I am so moving back to the country when I save enough money for a house...


----------



## kstaven (May 4, 2013)

I would have replied along the lines of: "The color of the cow doesn't matter, but you would not believe the amount of cocoa beans you have to feed."


----------



## DonnaBelle (May 4, 2013)

City kids are one breed,

Country kids another.

I know a lot of both, and they just don't mix too well.

DonnaBelle


----------



## PendergrassRanch (May 4, 2013)

I'm dealing with this right now. A lot of my friends claim they are country, they like to wear the uniform when they visit. However, not one of them are willing to do what we do on a daily basis.


----------



## BrownSheep (May 4, 2013)

I constantly scare my college friends and theres just a smudge of poop on my shoes after going home!


----------



## DonnaBelle (May 4, 2013)

I was raised in a small town in Southern Illinois, but my parents were country born and bred, and I was on the farm a lot when I was a kid.  Every Sunday we went to Grandma's for Sunday dinner.  And I played in the creek, tried to ride the pigs, calves etc. which made Grandpa mad as a wet hen.  I also played in the barn loft, the chicken house, the woods and pretty much ran wild every Sunday.
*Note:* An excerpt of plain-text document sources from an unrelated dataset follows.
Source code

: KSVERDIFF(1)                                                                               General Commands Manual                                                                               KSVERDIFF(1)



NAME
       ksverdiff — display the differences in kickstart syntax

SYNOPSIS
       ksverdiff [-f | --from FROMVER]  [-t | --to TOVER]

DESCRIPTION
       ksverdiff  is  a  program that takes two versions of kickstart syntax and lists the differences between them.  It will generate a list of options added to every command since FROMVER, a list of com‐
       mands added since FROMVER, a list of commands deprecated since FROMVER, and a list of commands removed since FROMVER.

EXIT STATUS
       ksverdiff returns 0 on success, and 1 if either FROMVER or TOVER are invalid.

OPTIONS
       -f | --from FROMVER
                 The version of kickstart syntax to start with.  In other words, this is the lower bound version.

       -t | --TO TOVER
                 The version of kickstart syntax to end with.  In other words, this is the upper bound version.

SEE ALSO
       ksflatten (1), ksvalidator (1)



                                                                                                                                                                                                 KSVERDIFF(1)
When I grew up I lived in Louisville, Ky.  Atlanta, Georgia and several other large/small cities.

When we retired, we moved from the super busy West Coast of Florida to Oklahoma and bought 380 acres.

I now have chickens, cattle, horses, goats, and bird dogs.

I guess this post is to let you know, you can take the kid out of the country, but you sure can't take the country out of the kid and when we retired, DH & I went back to our roots.  Small town, place in the country.

DonnaBelle


----------



## Back to Nature (May 4, 2013)

kstaven said:
			
		

> I would have replied along the lines of: "The color of the cow doesn't matter, but you would not believe the amount of cocoa beans you have to feed."


Man, I should have.  The look on his face would've been priceless.



> mad as a wet hen


I think I will be using this saying occasionally..



> I guess this post is to let you know, you can take the kid out of the country, but you sure can't take the country out of the kid and when we retired, DH & I went back to our roots.  Small town, place in the country.


You can't. I'm heading back to the country ASAP.

That's why I like this site so much. The people on it are intelligent, nice, and fun. City people are only intelligent, (but not about animals), and mostly nice. No fun, though. :/


----------



## Southern by choice (May 4, 2013)

The _intelligence_ part is questionable!


----------



## Back to Nature (May 4, 2013)

Southern by choice said:
			
		

> The _intelligence_ part is questionable!


 They're book smart, but that's the extent of it. One of them tried very hard to convince me that the stuffed fish on his wall was a variety of dolphin. He wouldn't believe me when I said dolphins are mammals, and no mammal I know of has scales. So I finally looked it up and he changed the subject.


----------



## OneFineAcre (May 4, 2013)

Back to Nature said:
			
		

> Southern by choice said:
> 
> 
> 
> ...


Ahhh.... There is a fish called a dolphin.  Beautiful species, yellow, blue and green.  And very tasty as well.

The common dolphin fish better known by it's Hawaiin name "mahi mahi".


----------



## Back to Nature (May 4, 2013)

OneFineAcre said:
			
		

> Back to Nature said:
> 
> 
> 
> ...


Well, he thought it was a legit dolphin. If he had said "dolphin fish", that would've been different.

That reminds me that I wanted to go fishing... Shark fishing...


----------